━━━━━ The data

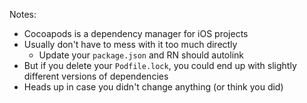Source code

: Notes:
- Cocoapods is a dependency manager for iOS projects
- Usually don't have to mess with it too much directly
  - Update your `package.json` and RN should autolink
- But if you delete your `Podfile.lock`, you could end up with slightly different versions of dependencies
- Heads up in case you didn't change anything (or think you did)
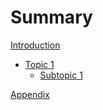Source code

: # Summary

[Introduction](introduction.md)



- [Topic 1](topic-1.md)
    - [Subtopic 1](sub-1.md)

[Appendix](appendix.md)
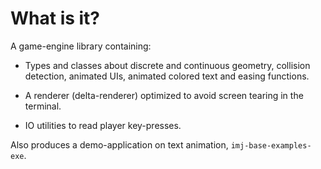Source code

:# What is it?

A game-engine library containing:

- Types and classes about discrete and continuous geometry, collision detection,
animated UIs, animated colored text and easing functions.

- A renderer (delta-renderer) optimized to avoid screen tearing in the terminal.

- IO utilities to read player key-presses.

Also produces a demo-application on text animation, `imj-base-examples-exe`.
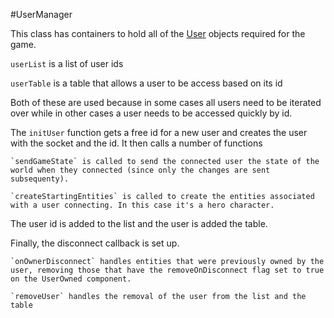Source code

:#UserManager

This class has containers to hold all of the [User](User.md) objects required for the game.

`userList` is a list of user ids

`userTable` is a table that allows a user to be access based on its id

Both of these are used because in some cases all users need to be iterated over while in other cases a user needs to be accessed quickly by id.

The `initUser` function gets a free id for a new user and creates the user with the socket and the id. It then calls a number of functions

	`sendGameState` is called to send the connected user the state of the world when they connected (since only the changes are sent subsequenty).

	`createStartingEntities` is called to create the entities associated with a user connecting. In this case it's a hero character.

The user id is added to the list and the user is added the table.

Finally, the disconnect callback is set up.

	`onOwnerDisconnect` handles entities that were previously owned by the user, removing those that have the removeOnDisconnect flag set to true on the UserOwned component.

	`removeUser` handles the removal of the user from the list and the table




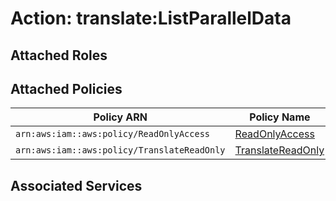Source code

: # Action: translate:ListParallelData

## Attached Roles

## Attached Policies

| Policy ARN | Policy Name |
|------------|-------------|
| `arn:aws:iam::aws:policy/ReadOnlyAccess` | [ReadOnlyAccess](../policies.md#readonlyaccess) |
| `arn:aws:iam::aws:policy/TranslateReadOnly` | [TranslateReadOnly](../policies.md#translatereadonly) |

## Associated Services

━━━━━━━━━━

What is being asked –
In the copy, every entry must appear exactly as written, and no picture may appear.

Exercise result –
Source code

: Notes:
- Cocoapods is a dependency manager for iOS projects
- Usually don't have to mess with it too much directly
  - Update your `package.json` and RN should autolink
- But if you delete your `Podfile.lock`, you could end up with slightly different versions of dependencies
- Heads up in case you didn't change anything (or think you did)
Source code

: # Summary

[Introduction](introduction.md)



- [Topic 1](topic-1.md)
    - [Subtopic 1](sub-1.md)

[Appendix](appendix.md)
Source code

:# What is it?

A game-engine library containing:

- Types and classes about discrete and continuous geometry, collision detection,
animated UIs, animated colored text and easing functions.

- A renderer (delta-renderer) optimized to avoid screen tearing in the terminal.

- IO utilities to read player key-presses.

Also produces a demo-application on text animation, `imj-base-examples-exe`.
Source code

:#UserManager

This class has containers to hold all of the [User](User.md) objects required for the game.

`userList` is a list of user ids

`userTable` is a table that allows a user to be access based on its id

Both of these are used because in some cases all users need to be iterated over while in other cases a user needs to be accessed quickly by id.

The `initUser` function gets a free id for a new user and creates the user with the socket and the id. It then calls a number of functions

	`sendGameState` is called to send the connected user the state of the world when they connected (since only the changes are sent subsequenty).

	`createStartingEntities` is called to create the entities associated with a user connecting. In this case it's a hero character.

The user id is added to the list and the user is added the table.

Finally, the disconnect callback is set up.

	`onOwnerDisconnect` handles entities that were previously owned by the user, removing those that have the removeOnDisconnect flag set to true on the UserOwned component.

	`removeUser` handles the removal of the user from the list and the table




Source code

: # Action: translate:ListParallelData

## Attached Roles

## Attached Policies

| Policy ARN | Policy Name |
|------------|-------------|
| `arn:aws:iam::aws:policy/ReadOnlyAccess` | [ReadOnlyAccess](../policies.md#readonlyaccess) |
| `arn:aws:iam::aws:policy/TranslateReadOnly` | [TranslateReadOnly](../policies.md#translatereadonly) |

## Associated Services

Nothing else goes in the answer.